_ASSIGNMENT_: Pick each line that has "above" out of the records.

[[ LISTED ENTRIES, beginning ]]

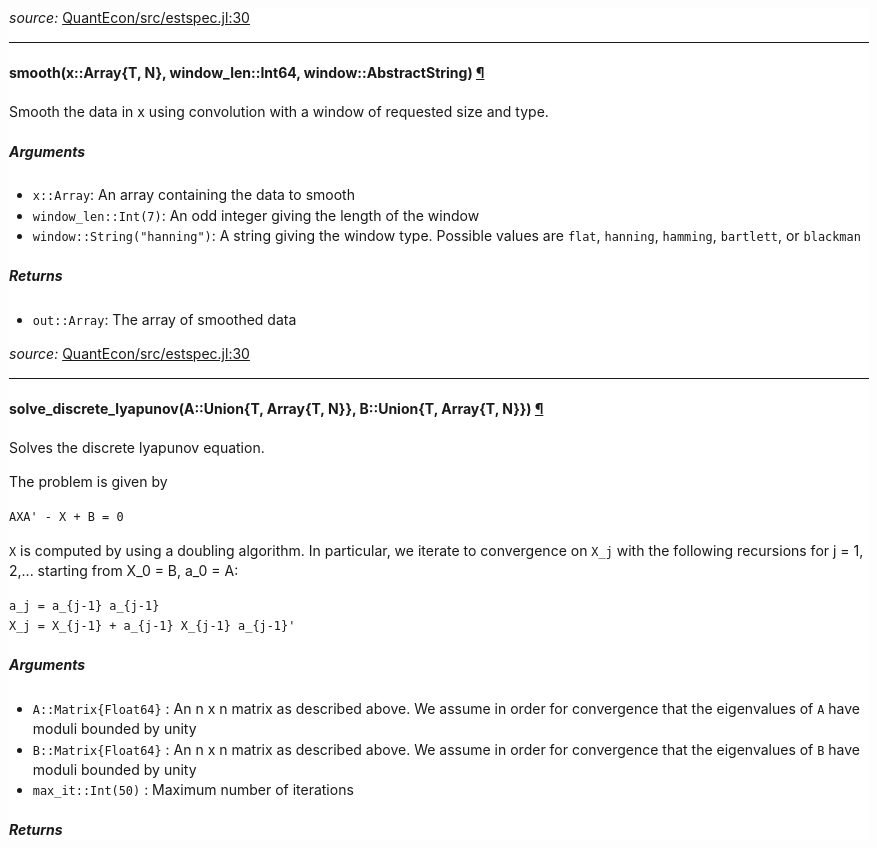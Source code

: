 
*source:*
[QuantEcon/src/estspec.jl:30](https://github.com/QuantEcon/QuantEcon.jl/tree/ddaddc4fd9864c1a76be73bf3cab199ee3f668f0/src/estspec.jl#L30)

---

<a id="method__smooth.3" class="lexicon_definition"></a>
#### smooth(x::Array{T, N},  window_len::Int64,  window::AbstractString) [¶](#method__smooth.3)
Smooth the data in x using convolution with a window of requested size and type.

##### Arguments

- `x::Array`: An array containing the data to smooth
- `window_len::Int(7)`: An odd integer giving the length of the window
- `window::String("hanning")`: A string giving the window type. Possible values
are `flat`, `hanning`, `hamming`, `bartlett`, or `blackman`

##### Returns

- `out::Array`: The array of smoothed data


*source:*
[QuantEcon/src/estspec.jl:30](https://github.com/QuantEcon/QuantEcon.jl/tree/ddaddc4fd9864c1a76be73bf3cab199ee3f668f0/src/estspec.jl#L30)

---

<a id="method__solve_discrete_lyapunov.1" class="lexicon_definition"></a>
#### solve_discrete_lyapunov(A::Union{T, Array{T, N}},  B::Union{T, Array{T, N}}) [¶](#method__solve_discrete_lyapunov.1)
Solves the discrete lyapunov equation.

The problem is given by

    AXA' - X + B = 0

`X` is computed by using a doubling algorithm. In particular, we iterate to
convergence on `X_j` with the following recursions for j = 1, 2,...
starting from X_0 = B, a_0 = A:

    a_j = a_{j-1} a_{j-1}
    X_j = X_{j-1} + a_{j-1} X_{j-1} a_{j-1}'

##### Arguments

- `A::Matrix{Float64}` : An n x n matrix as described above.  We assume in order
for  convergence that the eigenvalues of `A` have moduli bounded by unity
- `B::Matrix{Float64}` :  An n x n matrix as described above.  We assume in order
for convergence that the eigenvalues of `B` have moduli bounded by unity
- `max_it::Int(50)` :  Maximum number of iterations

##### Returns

[[ LISTED ENTRIES, end ]]
[[ LISTED ENTRIES, beginning ]]

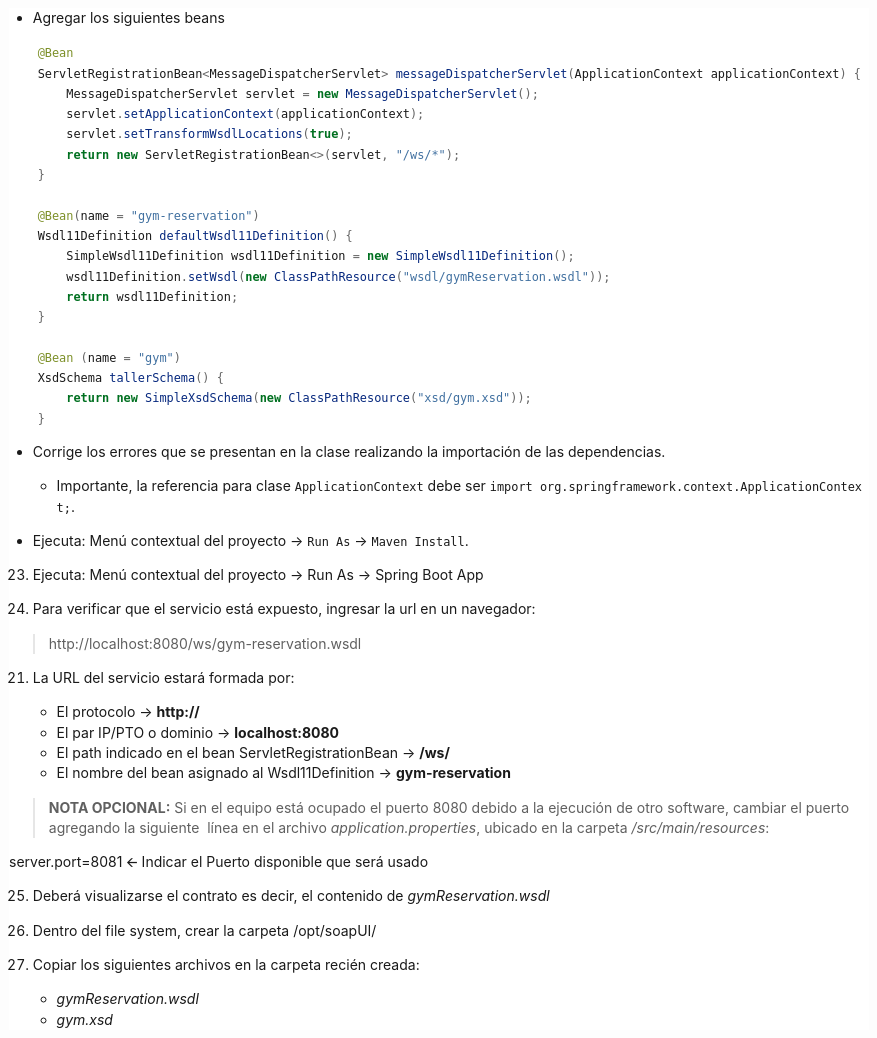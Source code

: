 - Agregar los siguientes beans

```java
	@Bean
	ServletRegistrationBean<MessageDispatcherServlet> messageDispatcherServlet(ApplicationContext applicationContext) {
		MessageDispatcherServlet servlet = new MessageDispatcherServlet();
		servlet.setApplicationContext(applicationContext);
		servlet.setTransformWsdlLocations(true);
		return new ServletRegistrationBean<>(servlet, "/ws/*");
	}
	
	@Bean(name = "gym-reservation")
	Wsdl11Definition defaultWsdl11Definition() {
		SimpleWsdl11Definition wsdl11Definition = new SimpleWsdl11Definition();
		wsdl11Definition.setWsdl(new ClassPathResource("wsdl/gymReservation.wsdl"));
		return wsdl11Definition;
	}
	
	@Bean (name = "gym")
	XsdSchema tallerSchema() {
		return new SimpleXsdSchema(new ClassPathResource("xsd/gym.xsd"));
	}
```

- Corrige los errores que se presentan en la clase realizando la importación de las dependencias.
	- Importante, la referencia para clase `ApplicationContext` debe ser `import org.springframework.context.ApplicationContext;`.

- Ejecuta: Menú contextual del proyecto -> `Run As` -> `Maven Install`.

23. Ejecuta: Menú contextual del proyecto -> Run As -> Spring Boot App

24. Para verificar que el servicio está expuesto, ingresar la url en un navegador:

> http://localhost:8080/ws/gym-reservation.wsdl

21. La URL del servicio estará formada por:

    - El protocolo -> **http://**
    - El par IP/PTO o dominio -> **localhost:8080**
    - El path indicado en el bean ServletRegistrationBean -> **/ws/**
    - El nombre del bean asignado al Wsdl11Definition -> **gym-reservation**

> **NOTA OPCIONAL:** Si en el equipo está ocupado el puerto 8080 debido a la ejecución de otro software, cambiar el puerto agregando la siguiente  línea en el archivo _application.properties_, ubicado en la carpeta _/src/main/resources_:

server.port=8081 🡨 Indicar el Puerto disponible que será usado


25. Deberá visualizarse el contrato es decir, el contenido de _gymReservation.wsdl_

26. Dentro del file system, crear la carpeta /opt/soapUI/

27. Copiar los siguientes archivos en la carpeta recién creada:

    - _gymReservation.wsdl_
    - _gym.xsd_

[[ LISTED ENTRIES, end ]]

_RESPONSE AREA_:
- `A::Matrix{Float64}` : An n x n matrix as described above.  We assume in order
- `B::Matrix{Float64}` :  An n x n matrix as described above.  We assume in order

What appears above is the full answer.